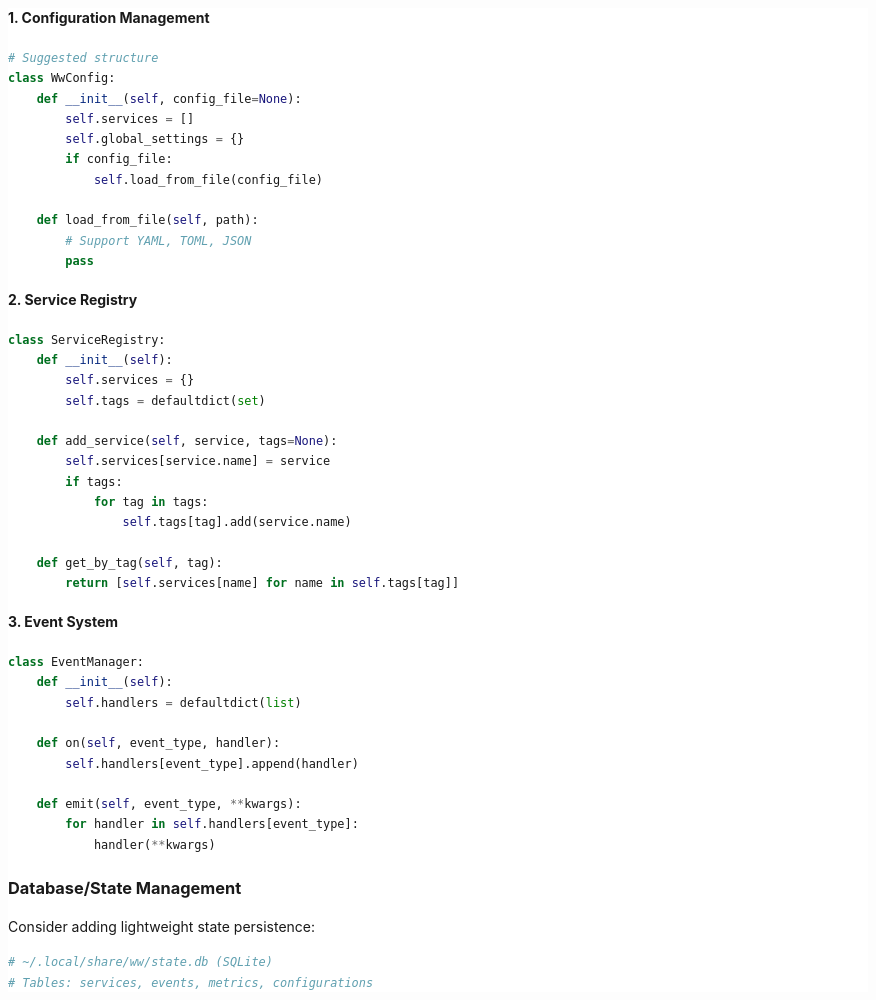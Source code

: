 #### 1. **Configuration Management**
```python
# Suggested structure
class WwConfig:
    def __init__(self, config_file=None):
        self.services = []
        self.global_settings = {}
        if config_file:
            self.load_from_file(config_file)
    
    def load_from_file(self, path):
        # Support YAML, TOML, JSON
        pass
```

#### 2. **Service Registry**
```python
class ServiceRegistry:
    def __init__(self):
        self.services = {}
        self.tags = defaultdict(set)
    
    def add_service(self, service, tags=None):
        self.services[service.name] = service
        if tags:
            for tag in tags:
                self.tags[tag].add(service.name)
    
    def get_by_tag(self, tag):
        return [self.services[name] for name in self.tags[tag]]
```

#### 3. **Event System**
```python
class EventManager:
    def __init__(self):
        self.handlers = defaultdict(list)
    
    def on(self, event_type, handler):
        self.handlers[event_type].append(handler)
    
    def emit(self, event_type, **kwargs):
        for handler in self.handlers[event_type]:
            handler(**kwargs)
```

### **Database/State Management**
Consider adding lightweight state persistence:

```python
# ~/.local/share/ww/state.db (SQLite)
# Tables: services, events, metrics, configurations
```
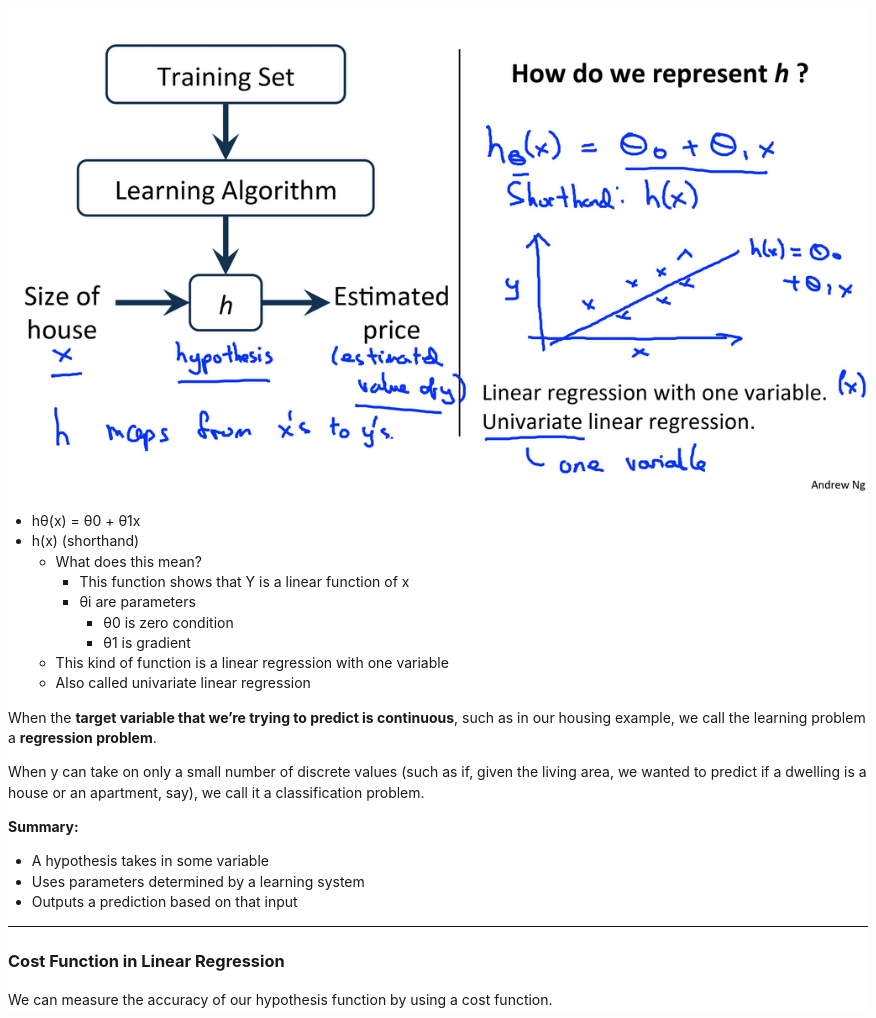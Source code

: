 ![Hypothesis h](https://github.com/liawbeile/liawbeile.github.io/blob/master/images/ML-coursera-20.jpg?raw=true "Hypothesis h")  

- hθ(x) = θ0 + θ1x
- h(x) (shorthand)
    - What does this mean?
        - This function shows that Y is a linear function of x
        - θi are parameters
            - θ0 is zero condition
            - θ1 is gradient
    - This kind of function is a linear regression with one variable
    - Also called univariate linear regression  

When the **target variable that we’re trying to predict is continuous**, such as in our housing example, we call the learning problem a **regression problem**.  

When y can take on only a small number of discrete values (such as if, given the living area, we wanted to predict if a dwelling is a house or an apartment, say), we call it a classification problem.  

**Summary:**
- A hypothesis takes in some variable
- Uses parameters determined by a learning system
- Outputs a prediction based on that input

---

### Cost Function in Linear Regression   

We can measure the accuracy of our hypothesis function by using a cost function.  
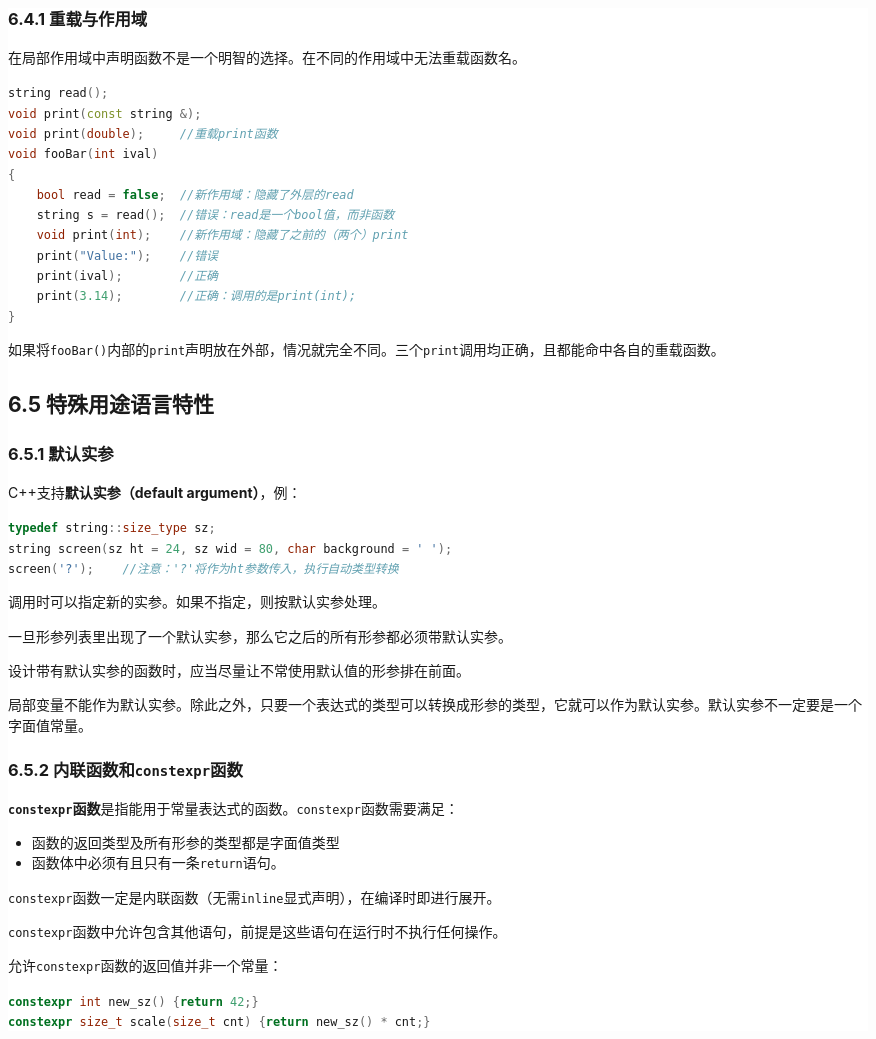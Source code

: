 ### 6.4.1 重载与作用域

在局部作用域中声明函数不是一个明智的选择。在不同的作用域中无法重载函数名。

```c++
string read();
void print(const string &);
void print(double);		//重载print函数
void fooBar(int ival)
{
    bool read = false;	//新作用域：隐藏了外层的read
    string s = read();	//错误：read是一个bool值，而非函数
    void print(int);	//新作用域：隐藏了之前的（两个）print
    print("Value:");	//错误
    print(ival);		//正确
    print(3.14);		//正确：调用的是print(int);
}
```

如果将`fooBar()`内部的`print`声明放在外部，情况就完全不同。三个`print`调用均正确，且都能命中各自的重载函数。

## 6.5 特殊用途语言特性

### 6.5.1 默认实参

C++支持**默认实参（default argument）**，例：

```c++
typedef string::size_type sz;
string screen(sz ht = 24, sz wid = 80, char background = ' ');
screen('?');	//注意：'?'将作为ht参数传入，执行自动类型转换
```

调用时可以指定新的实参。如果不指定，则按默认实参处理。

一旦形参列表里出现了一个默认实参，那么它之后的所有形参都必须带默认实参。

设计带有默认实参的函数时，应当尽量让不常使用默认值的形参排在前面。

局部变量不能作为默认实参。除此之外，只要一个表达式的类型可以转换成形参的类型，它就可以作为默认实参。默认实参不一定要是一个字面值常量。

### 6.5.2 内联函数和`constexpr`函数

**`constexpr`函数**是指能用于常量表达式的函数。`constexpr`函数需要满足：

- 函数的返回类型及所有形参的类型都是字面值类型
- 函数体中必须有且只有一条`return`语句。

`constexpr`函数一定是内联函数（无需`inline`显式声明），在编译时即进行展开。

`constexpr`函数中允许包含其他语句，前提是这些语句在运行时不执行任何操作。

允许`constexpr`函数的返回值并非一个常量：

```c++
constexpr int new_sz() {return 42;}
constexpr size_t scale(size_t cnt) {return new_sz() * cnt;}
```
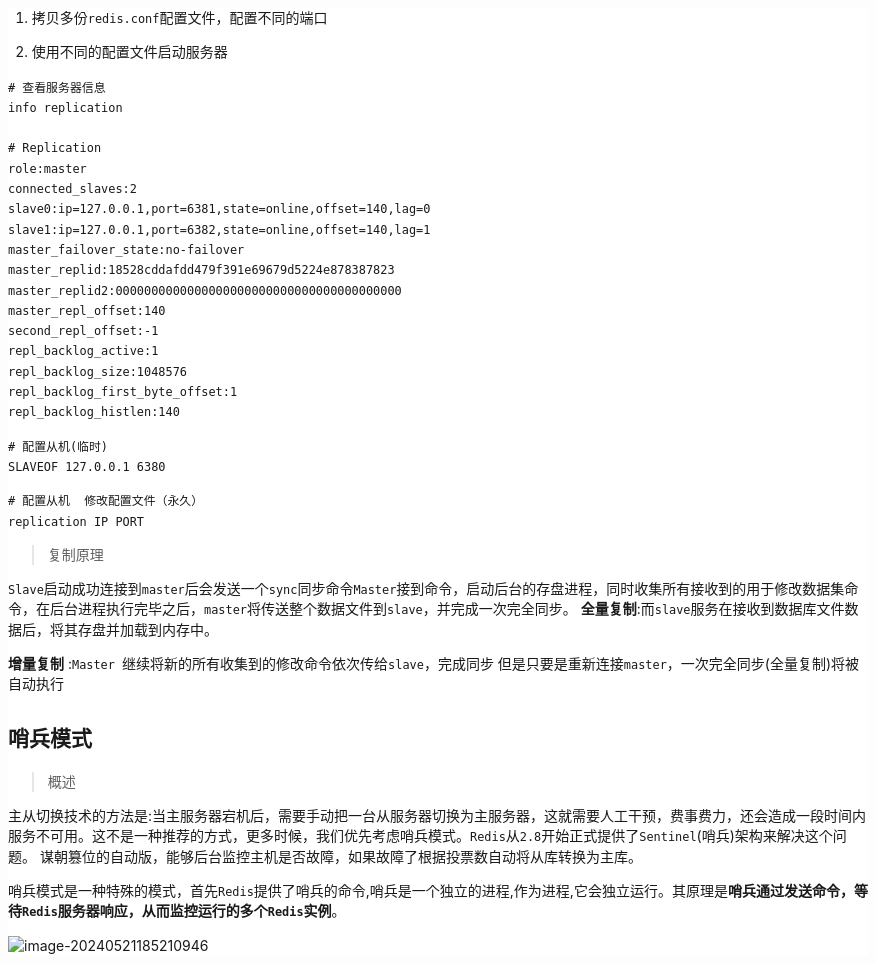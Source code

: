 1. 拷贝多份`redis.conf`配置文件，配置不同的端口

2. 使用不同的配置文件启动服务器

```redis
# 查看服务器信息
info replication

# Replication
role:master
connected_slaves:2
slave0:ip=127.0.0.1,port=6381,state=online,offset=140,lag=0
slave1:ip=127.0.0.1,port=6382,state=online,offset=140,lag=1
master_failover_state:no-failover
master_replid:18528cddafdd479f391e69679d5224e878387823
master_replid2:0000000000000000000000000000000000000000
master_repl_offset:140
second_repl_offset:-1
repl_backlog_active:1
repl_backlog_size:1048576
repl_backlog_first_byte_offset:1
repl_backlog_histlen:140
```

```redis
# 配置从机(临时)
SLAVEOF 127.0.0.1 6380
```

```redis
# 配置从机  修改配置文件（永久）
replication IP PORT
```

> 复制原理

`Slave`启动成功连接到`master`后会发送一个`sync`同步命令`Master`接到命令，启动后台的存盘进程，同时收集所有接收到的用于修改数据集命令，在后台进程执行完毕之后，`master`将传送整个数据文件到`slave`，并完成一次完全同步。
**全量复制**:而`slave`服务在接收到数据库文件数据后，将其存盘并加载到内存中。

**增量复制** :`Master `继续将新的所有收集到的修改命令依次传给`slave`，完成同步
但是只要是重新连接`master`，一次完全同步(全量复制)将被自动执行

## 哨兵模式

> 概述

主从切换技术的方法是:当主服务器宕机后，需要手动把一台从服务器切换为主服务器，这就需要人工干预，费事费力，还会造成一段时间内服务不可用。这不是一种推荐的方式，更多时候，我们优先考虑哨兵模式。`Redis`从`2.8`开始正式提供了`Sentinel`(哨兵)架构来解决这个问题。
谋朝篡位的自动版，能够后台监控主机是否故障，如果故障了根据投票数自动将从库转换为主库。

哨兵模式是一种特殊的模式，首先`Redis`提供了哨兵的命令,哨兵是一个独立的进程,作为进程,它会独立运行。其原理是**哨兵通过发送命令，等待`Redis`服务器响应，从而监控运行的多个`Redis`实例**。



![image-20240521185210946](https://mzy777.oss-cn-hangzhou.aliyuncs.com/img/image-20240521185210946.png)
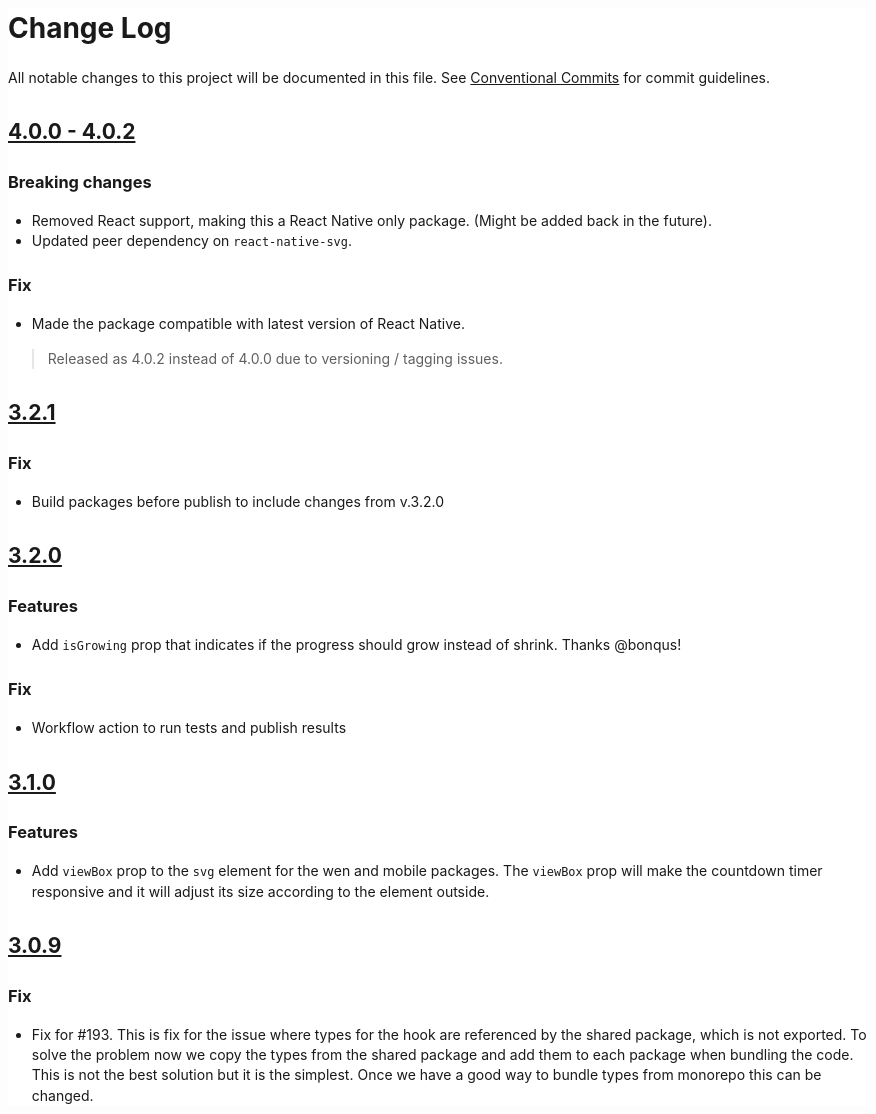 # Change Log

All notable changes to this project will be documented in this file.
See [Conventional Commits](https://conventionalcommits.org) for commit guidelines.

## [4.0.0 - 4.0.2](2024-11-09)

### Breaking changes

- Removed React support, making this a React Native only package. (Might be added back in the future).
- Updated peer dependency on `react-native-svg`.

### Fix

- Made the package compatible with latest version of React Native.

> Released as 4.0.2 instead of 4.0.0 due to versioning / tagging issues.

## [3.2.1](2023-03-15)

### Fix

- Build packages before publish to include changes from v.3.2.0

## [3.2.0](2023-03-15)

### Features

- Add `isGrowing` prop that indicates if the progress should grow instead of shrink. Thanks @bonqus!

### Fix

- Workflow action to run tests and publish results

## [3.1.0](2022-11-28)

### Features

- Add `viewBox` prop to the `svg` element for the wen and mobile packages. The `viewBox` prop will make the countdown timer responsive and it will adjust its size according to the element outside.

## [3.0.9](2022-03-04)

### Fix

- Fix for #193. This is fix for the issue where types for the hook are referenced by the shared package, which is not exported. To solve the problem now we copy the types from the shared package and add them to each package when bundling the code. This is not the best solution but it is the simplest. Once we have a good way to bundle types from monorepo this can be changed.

WHAT THE TASK ASKS: Retrieve each line from the records above where the word "None" occurs.

THE ANSWER:
    def __init__(self, config_file=None):
    def add_service(self, service, tags=None):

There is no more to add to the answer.